Procedures¶
Intended audience: Anyone who is administering the Summit Database Replica.
Deployment¶
Deployments are done with the Makefile in the GitHub repo.
Maintenance¶
- Below are the maintenance tasks that should be performed.
Validate backups
Review storage growth and PVC size
Check resource usage and connections
Periodically update the Postgres version to stay current. Note that with logical replication that the Postgres versions do not have to match between the publication and the subscription.
Communicate on the df-announce
Slack channel when there will be maintenance.
Backup¶
Backups are configured with the CNPG operator.
Cold Startup¶
Validate replication is active after an outage.
Cold Shutdown¶
No specific shutdown procedures needed.
Reproduce Service¶
The service cannot be easily reproduced for testing as it would impact connections on the Summit database.
Downloading Summit Postgres schemas¶
The below commands can used to download the schemas from the summit. This can be used for troubleshooting to compare if tables are missing or with schema mismatches. Tables can also be viewed live with replicauser
account.
pg_dump -s exposurelog -h db-lhn.cp.lsst.org -U replicauser > exposurelog.sql
pg_dump -s narrativelog -h db-lhn.cp.lsst.org -U replicauser > narrativelog.sql
pg_dump -s nightreport -h db-lhn.cp.lsst.org -U replicauser > nightreport.sql
Rebuild Subscriptions¶
If logical replication loses replication slots on the publisher or there is some other unrecoverable error the tables need to be truncated. TRUNCATE
keeps the schema while deleting the data. This will work as long as the schema matches Summit. The rebuild process differs depending of the type issue. Below details the process for each subscription.

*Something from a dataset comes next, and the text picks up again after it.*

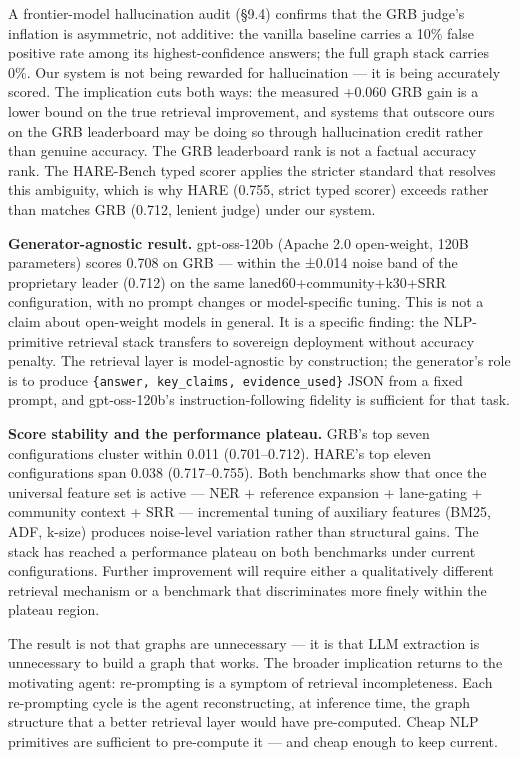A frontier-model hallucination audit (§9.4) confirms that the GRB judge's inflation is asymmetric, not additive: the vanilla baseline carries a 10\% false positive rate among its highest-confidence answers; the full graph stack carries 0\%. Our system is not being rewarded for hallucination --- it is being accurately scored. The implication cuts both ways: the measured +0.060 GRB gain is a lower bound on the true retrieval improvement, and systems that outscore ours on the GRB leaderboard may be doing so through hallucination credit rather than genuine accuracy. The GRB leaderboard rank is not a factual accuracy rank. The HARE-Bench typed scorer applies the stricter standard that resolves this ambiguity, which is why HARE (0.755, strict typed scorer) exceeds rather than matches GRB (0.712, lenient judge) under our system.

\textbf{Generator-agnostic result.} gpt-oss-120b (Apache 2.0 open-weight, 120B parameters) scores 0.708 on GRB --- within the ±0.014 noise band of the proprietary leader (0.712) on the same laned60+community+k30+SRR configuration, with no prompt changes or model-specific tuning. This is not a claim about open-weight models in general. It is a specific finding: the NLP-primitive retrieval stack transfers to sovereign deployment without accuracy penalty. The retrieval layer is model-agnostic by construction; the generator's role is to produce \texttt{\{answer,\ key\_claims,\ evidence\_used\}} JSON from a fixed prompt, and gpt-oss-120b's instruction-following fidelity is sufficient for that task.

\textbf{Score stability and the performance plateau.} GRB's top seven configurations cluster within 0.011 (0.701--0.712). HARE's top eleven configurations span 0.038 (0.717--0.755). Both benchmarks show that once the universal feature set is active --- NER + reference expansion + lane-gating + community context + SRR --- incremental tuning of auxiliary features (BM25, ADF, k-size) produces noise-level variation rather than structural gains. The stack has reached a performance plateau on both benchmarks under current configurations. Further improvement will require either a qualitatively different retrieval mechanism or a benchmark that discriminates more finely within the plateau region.

The result is not that graphs are unnecessary --- it is that LLM extraction is unnecessary to build a graph that works. The broader implication returns to the motivating agent: re-prompting is a symptom of retrieval incompleteness. Each re-prompting cycle is the agent reconstructing, at inference time, the graph structure that a better retrieval layer would have pre-computed. Cheap NLP primitives are sufficient to pre-compute it --- and cheap enough to keep current.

Rebuild Subscription - Exposurelog and ConsDB¶
If logical replication loses replication slots on the publisher or there is some other unrecoverable error the tables need to be truncated. TRUNCATE
keeps the schema while deleting the data. This will work as long as the schema matches Summit. The rebuild process differs depending of the type issue.
- To rebuild run the following.
Connect to the
exposurelog
database with\c exposurelog
If the replication slot is missing or does not exist an error like this will be in the alerts or logs
replication slot usdf_exposurelog does not exist
. Disable and drop the exposurelog subscription.ALTER SUBSCRIPTION usdf_exposurelog DISABLE; ALTER SUBSCRIPTION usdf_exposurelog SET (slot_name=NONE); DROP SUBSCRIPTION usdf_exposurelog;
If the message is not
replication slot does not exist
the replication slot still exists on the summit and needs to be deleted. An example of a message isThis slot has been invalidated because it exceeded the maximum reserved size
Run the below omitting the line withslot_name=NONE
ALTER SUBSCRIPTION usdf_exposurelog DISABLE; DROP SUBSCRIPTION usdf_exposurelog;
Truncate the exposurelog and cdb schemas.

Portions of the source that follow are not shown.